For fixtures acquired early in an accounting period, the deadline might have passed by the time the audit commences! Two years is the minimum which should be required.
Also, any such deadline should ideally be based on the business’s accounting year-end or tax year-end, rather than the transaction/ expenditure date. Most modern computer-based tax administration tools generate deadlines and reminders based on year-ends and tax filing deadlines. It is difficult to see how tax advisers and such systems could readily deal with deadlines based on potentially multiple transaction dates, without becoming so unwieldy to become impractical. There could be up to 365 transaction-related deadlines in any particular year.
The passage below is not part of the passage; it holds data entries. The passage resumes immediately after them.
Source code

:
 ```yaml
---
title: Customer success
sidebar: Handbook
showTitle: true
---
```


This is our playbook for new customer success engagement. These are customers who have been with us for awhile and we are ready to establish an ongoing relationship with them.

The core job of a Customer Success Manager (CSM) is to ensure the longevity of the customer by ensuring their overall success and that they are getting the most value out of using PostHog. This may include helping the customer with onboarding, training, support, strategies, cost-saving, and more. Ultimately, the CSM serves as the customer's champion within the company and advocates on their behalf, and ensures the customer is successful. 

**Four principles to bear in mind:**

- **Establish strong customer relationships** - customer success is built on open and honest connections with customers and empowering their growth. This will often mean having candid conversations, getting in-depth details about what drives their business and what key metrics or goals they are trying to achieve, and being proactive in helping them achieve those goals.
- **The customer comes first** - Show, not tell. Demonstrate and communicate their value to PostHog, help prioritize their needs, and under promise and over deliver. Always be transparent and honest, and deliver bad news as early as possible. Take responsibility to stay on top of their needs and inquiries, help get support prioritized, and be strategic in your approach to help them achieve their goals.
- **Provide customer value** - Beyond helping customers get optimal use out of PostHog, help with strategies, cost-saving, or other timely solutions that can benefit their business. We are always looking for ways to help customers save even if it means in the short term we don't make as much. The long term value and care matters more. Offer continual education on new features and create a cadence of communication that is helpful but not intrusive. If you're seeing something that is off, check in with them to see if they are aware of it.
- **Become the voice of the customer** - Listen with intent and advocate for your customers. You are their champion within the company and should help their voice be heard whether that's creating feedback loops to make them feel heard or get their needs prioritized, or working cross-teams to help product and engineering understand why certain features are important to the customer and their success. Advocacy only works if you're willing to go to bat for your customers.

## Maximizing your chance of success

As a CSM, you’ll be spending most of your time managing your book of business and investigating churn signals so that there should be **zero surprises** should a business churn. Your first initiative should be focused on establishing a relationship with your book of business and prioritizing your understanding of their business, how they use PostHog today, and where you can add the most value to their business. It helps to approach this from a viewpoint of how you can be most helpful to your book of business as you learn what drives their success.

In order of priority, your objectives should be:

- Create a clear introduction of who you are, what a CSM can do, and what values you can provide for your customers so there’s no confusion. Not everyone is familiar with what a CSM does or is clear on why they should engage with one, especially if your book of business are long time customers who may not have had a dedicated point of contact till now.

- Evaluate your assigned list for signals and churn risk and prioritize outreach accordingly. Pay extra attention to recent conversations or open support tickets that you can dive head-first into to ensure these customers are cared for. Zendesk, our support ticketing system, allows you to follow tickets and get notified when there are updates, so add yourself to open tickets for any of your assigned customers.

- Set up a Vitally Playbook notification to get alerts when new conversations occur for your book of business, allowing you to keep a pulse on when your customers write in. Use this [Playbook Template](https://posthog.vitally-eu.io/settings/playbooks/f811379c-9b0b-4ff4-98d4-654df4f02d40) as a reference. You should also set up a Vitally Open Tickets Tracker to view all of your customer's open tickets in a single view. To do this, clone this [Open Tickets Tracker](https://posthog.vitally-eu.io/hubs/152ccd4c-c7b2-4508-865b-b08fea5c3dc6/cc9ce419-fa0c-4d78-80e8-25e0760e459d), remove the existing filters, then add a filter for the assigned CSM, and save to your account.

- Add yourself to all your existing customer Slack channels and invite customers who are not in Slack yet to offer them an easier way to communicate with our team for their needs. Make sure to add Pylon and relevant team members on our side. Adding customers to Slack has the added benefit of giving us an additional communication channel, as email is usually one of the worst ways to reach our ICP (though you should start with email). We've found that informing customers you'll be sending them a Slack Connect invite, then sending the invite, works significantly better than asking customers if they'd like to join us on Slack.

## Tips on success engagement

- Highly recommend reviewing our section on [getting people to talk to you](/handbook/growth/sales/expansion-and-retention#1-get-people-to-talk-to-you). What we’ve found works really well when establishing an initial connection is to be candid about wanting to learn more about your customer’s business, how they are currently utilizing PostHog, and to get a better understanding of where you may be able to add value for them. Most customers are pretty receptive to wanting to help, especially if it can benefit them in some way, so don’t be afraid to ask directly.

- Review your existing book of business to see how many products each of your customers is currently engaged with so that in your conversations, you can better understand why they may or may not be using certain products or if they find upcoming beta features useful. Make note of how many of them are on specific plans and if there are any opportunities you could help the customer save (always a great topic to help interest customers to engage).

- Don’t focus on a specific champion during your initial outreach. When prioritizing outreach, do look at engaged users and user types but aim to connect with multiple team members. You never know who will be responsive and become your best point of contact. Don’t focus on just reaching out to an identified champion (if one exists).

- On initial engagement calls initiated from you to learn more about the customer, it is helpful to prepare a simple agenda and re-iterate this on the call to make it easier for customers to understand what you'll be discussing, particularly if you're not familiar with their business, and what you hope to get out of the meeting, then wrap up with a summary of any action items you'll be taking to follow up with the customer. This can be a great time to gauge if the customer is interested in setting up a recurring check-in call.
A mandatory time limit would be unfair to loss-making businesses and new start-ups, who would be forced to incur the time and cost of establishing their capital allowances position at a time when they could not make use of the potential tax relief and could probably ill afford the professional costs involved.
A second HMRC proposal is that on a property acquisition, the seller and buyer should sign a joint Record of Agreement (‘ROA’) setting out the amount allocated to plant fixtures. Whilst, in principle, a ROA ought to improve clarity and symmetry between the parties there are a number of matters of concern in HMRC’s proposals.
It is fundamentally unfair that a taxpayer who has met all the long-standing statutory criteria for claiming allowances (that is, broadly, having purchased apparatus for business purposes) should be prevented from benefitting from the intended tax relief simply because a vendor has refused or neglected to sign a joint agreement.
We have seen with Capital Allowances Act 2001 Section 198 elections that they have become a tool with which large and well-advised businesses can pressurise or even ‘trick’ small businesses into giving up allowances. The ROA is certain to be used in the same way, but more frequently.
In our view, a ROA should not be required from a non-taxpayer and if a seller has made no capital allowances claim on particular fixtures then this should also remove the need for one. It would be unworkable to require a taxpayer to list assets upon which he had not claimed and, therefore, would be highly unlikely to have relevant records for.
Also, it is worrying that while HMRC proposes requiring the parties to a transaction to agree and submit a formal ROA (without which no subsequent owner of the plant may claim any capital allowances for those same plant fixtures), we understand that HMRC has no intention to catalogue and make available such ROAs in future.